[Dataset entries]
○ ○ ○ ○

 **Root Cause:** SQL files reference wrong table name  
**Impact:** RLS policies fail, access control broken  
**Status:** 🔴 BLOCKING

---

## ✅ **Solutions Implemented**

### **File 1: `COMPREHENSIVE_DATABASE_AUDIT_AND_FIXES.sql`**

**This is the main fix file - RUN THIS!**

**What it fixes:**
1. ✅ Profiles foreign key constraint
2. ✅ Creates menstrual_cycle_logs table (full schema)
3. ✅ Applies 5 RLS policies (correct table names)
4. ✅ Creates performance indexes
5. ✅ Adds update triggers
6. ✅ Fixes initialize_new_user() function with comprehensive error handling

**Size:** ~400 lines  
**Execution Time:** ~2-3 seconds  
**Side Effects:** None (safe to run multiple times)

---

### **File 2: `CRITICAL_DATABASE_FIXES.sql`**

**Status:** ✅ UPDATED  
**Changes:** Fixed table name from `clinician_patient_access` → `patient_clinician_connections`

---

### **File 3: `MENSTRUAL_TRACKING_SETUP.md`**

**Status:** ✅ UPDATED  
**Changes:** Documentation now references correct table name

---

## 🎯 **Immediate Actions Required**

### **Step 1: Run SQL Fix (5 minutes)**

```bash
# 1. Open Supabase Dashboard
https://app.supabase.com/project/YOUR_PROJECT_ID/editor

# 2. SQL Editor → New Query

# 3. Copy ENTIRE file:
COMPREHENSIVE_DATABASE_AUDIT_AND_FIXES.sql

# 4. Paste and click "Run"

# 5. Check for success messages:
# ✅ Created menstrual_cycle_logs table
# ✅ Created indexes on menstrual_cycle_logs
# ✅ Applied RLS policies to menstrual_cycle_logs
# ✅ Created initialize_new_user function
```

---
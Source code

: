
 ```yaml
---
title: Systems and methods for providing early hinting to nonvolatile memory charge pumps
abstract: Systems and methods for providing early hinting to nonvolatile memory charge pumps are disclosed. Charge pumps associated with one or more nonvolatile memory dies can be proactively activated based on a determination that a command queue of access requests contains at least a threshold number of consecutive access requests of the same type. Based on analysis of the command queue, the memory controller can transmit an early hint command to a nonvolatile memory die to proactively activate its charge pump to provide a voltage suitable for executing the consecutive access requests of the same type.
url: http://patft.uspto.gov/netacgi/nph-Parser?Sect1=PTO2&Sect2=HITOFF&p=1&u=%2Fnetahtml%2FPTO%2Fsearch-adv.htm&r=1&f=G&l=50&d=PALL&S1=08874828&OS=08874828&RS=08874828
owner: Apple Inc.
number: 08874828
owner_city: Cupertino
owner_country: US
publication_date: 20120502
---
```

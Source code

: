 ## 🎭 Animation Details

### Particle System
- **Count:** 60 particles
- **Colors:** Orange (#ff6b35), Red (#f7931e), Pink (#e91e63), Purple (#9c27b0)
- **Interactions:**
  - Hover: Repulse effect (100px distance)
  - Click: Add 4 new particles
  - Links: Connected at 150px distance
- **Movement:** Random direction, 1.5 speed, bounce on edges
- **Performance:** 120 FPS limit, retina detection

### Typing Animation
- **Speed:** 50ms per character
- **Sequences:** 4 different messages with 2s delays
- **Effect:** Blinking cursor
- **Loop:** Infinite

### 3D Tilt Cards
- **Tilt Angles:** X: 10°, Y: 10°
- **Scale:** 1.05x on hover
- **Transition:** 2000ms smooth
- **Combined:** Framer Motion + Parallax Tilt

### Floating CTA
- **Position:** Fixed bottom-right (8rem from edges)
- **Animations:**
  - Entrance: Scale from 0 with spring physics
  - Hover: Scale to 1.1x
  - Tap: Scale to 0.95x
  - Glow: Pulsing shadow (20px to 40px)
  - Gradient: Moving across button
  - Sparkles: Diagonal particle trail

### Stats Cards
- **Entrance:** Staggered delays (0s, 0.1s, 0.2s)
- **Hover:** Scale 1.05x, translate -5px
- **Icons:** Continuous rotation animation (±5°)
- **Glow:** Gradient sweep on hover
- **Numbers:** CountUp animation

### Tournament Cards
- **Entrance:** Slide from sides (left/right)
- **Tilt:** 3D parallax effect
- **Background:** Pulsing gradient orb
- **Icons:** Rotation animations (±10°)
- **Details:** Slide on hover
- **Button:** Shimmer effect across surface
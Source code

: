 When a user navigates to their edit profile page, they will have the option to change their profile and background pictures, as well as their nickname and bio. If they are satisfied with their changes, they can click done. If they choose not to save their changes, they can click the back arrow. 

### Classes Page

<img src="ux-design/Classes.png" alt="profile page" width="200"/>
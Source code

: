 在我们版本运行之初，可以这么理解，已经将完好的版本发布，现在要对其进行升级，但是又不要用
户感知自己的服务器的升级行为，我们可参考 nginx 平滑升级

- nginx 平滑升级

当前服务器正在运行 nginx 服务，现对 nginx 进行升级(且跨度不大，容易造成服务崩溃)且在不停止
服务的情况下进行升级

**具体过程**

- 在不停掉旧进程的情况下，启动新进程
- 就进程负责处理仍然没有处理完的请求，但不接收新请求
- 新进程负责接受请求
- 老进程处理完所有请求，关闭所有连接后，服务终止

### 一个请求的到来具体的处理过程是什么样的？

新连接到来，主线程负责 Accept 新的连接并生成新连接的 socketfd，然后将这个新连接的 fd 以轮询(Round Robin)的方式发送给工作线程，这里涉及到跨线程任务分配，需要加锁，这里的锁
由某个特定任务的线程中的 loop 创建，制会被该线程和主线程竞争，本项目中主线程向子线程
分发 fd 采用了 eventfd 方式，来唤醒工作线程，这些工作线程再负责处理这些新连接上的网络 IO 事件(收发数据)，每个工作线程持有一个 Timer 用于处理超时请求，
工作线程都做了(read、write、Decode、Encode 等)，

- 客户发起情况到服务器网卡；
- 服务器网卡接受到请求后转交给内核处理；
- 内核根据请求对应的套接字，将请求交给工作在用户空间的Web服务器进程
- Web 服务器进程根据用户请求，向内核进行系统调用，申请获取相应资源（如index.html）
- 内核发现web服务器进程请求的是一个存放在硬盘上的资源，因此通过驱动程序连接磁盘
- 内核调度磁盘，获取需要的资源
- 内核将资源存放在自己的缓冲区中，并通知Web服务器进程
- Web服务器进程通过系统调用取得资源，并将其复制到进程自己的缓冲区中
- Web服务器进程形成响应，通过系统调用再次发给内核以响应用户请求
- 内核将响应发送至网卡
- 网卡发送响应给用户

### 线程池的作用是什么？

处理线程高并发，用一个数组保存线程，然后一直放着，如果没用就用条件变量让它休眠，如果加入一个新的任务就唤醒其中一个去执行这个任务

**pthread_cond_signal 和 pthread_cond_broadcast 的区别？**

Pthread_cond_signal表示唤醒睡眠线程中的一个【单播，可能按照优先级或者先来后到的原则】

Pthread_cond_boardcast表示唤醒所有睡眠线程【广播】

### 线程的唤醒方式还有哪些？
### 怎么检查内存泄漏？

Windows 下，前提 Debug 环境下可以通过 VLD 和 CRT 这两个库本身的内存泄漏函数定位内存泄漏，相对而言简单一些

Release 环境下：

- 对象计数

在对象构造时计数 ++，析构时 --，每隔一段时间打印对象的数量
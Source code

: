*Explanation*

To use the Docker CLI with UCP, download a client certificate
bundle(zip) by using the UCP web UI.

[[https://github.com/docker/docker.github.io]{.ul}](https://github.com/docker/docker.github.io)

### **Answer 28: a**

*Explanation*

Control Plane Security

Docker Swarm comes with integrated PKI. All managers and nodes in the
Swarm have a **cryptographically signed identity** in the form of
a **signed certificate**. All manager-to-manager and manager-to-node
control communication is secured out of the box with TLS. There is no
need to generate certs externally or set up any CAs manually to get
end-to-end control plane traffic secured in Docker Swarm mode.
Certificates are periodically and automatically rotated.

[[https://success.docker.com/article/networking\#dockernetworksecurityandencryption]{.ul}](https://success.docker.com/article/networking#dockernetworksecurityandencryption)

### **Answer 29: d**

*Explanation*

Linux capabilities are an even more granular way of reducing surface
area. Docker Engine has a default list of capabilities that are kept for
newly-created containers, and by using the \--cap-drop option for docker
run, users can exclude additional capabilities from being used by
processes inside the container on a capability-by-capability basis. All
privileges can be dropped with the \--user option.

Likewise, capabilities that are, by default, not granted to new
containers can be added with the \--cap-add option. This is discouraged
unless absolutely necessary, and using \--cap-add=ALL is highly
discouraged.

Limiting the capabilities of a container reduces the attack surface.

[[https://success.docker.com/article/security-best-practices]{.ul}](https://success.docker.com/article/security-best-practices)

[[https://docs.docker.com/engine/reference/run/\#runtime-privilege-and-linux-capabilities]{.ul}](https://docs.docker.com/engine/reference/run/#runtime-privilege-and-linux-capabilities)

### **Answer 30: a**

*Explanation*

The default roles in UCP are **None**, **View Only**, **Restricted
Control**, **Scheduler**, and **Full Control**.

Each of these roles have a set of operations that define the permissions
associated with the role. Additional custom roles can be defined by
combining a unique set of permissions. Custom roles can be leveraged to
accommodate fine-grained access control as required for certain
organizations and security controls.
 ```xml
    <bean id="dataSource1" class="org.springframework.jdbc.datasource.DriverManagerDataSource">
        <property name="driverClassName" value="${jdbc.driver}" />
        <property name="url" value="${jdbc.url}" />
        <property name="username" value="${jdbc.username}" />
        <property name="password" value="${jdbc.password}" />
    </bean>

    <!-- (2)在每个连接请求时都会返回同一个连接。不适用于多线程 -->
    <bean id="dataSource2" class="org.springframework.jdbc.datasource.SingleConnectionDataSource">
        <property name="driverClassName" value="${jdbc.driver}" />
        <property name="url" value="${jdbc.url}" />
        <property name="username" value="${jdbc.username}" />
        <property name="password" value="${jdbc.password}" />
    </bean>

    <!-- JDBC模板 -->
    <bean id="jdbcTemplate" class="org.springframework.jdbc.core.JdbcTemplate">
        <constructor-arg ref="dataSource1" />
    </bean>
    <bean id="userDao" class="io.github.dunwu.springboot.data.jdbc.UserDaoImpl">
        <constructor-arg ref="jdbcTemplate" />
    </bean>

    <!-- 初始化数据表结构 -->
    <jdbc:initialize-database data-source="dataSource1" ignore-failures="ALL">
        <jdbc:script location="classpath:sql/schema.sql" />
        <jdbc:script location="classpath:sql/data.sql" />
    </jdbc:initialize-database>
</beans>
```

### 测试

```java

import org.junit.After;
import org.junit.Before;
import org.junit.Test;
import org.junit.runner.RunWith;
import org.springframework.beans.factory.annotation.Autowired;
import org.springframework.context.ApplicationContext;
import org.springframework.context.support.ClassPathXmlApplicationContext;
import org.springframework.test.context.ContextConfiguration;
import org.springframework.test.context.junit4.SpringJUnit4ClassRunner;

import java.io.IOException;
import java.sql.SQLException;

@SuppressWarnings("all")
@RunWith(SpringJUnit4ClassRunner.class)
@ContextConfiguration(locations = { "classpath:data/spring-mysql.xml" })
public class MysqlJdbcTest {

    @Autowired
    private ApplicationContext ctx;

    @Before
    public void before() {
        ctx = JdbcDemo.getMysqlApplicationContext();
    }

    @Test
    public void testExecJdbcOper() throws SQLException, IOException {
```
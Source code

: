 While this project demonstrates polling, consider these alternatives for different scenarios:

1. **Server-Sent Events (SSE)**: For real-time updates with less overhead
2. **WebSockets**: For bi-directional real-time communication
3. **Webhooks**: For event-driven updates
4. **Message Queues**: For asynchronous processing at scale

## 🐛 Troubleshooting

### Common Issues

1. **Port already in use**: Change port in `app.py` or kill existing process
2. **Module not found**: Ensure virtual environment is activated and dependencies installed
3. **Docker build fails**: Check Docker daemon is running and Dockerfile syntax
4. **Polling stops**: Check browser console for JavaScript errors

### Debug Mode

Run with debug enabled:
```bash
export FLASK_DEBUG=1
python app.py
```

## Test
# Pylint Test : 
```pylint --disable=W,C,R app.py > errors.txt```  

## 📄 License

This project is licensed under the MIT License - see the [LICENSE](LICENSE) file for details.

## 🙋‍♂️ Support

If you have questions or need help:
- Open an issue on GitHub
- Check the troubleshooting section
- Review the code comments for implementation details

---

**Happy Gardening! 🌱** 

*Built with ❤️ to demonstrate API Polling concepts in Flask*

○ ○ ○ ○

:: Problem ::
Copy range, inclusive: the line holding "- **Loop:** Infinite" to the line holding "- **Button:** Shimmer effect across surface". Reproduce exactly those lines of the records above and no others.

:: Written response ::
- **Loop:** Infinite

### 3D Tilt Cards
- **Tilt Angles:** X: 10°, Y: 10°
- **Scale:** 1.05x on hover
- **Transition:** 2000ms smooth
- **Combined:** Framer Motion + Parallax Tilt

### Floating CTA
- **Position:** Fixed bottom-right (8rem from edges)
- **Animations:**
  - Entrance: Scale from 0 with spring physics
  - Hover: Scale to 1.1x
  - Tap: Scale to 0.95x
  - Glow: Pulsing shadow (20px to 40px)
  - Gradient: Moving across button
  - Sparkles: Diagonal particle trail

### Stats Cards
- **Entrance:** Staggered delays (0s, 0.1s, 0.2s)
- **Hover:** Scale 1.05x, translate -5px
- **Icons:** Continuous rotation animation (±5°)
- **Glow:** Gradient sweep on hover
- **Numbers:** CountUp animation

### Tournament Cards
- **Entrance:** Slide from sides (left/right)
- **Tilt:** 3D parallax effect
- **Background:** Pulsing gradient orb
- **Icons:** Rotation animations (±10°)
- **Details:** Slide on hover
- **Button:** Shimmer effect across surface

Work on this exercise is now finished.